Pipeline Metrics
This reference lists all of the metrics that Feldera exports through
its /metrics
endpoint in Prometheus exposition format. It is
automatically generated using the documentation embedded in Prometheus
output.
All of the metrics exported by a particular Feldera pipeline are
labeled with the pipeline's UUID as pipeline
. Some metrics have
additional labels, as documented below.
See Monitoring and Profiling for a guide to setting up Prometheus and Grafana with Feldera. The Feldera template dashboard is a sample Grafana dashboard for Feldera.
Process Metrics
These metrics report statistics for a running Feldera pipeline process. When a pipeline process is killed and restarts from a checkpoint, the new process's metrics are for it alone, not cumulative with any previous instantiations.
These metrics are intended to match the standard Prometheus definitions.
Name | Type | Description |
---|---|---|
process_cpu_seconds_total | counter | Total user and system CPU time spent in seconds. |
process_max_fds | gauge | Maximum number of open file descriptors. |
process_open_fds | gauge | Number of open file descriptors. |
process_resident_memory_bytes | gauge | Resident set size in bytes. |
process_start_time_seconds | counter | Start time of the process since the Unix epoch in seconds. |
process_threads | gauge | Number of OS threads in the process. |
process_virtual_memory_bytes | gauge | Virtual memory size in bytes. |
process_virtual_memory_max_bytes | gauge | Maximum amount of virtual memory available in bytes. |
Feldera metrics
These metrics report statistics for Feldera operations.
Name | Type | Description |
---|---|---|
feldera_checkpoint_latency_seconds | histogram | Latency of overall checkpoint operations in seconds |
feldera_checkpoint_records_processed_total | counter | Total number of records that had processed when the most recent checkpoint successfully committed. |
feldera_checkpoint_written_bytes | histogram | Amount of data written to storage during checkpoints, in bytes. |
DBSP metrics
These metrics report statistics for DBSP, the low-level mechanism on which Feldera is built.

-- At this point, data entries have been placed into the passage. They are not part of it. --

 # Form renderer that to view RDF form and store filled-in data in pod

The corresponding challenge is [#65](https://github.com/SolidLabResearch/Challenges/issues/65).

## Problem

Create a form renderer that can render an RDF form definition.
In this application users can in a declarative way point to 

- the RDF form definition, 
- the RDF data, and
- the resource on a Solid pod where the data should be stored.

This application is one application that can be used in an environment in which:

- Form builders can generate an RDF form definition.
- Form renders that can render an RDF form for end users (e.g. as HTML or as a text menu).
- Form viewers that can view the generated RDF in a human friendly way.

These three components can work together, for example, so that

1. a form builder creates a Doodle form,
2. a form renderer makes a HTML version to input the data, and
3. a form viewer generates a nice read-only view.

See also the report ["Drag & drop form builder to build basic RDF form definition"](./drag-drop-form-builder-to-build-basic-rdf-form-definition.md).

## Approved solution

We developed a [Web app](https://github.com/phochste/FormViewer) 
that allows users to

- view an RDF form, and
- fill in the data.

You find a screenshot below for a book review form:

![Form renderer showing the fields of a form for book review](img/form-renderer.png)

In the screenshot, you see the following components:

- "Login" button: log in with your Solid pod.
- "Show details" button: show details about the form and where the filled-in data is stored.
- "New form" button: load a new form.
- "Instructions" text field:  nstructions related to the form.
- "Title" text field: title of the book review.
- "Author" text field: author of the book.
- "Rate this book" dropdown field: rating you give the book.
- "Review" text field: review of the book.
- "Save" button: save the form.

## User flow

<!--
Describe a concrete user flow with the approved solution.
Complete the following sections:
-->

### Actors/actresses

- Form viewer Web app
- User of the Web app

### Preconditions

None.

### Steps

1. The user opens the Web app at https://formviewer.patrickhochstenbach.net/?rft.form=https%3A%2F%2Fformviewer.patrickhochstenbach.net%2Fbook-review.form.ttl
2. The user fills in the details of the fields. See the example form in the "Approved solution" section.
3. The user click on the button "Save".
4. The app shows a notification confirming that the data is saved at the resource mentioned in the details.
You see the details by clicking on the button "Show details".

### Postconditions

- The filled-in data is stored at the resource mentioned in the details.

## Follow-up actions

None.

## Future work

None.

Name | Type | Description |
---|---|---|
compaction_stall_duration_seconds | counter | Time in seconds a worker was stalled waiting for more merges to complete. |
dbsp_operator_checkpoint_latency_seconds | histogram | Latency of individual operator checkpoint operations in seconds. (Because checkpoints run in parallel across workers, these will not add to feldera_checkpoint_latency_seconds .) |
dbsp_step_latency_seconds | histogram | Latency of DBSP steps over the last 60 seconds or 1000 steps, whichever is less, in seconds |
dbsp_steps_total | counter | Total number of DBSP steps executed. |
Record Processing
These metrics report overall counts of records as they pass through the pipeline. They accumulate across checkpoint and resume.
Name | Type | Description |
---|---|---|
output_buffered_batches | gauge | Number of batches of records currently buffered by the output connector. |
records_input_buffered | gauge | Total number of records currently buffered by all endpoints. |
records_input_total | counter | Total number of input records received from all connectors. |
records_late_total | counter | Number of records dropped due to LATENESS annotations. |
records_processed_total | counter | Total number of input records processed by the pipeline. |
Storage Performance
These metrics report the performance of storage, which allows Feldera to work with data larger than memory.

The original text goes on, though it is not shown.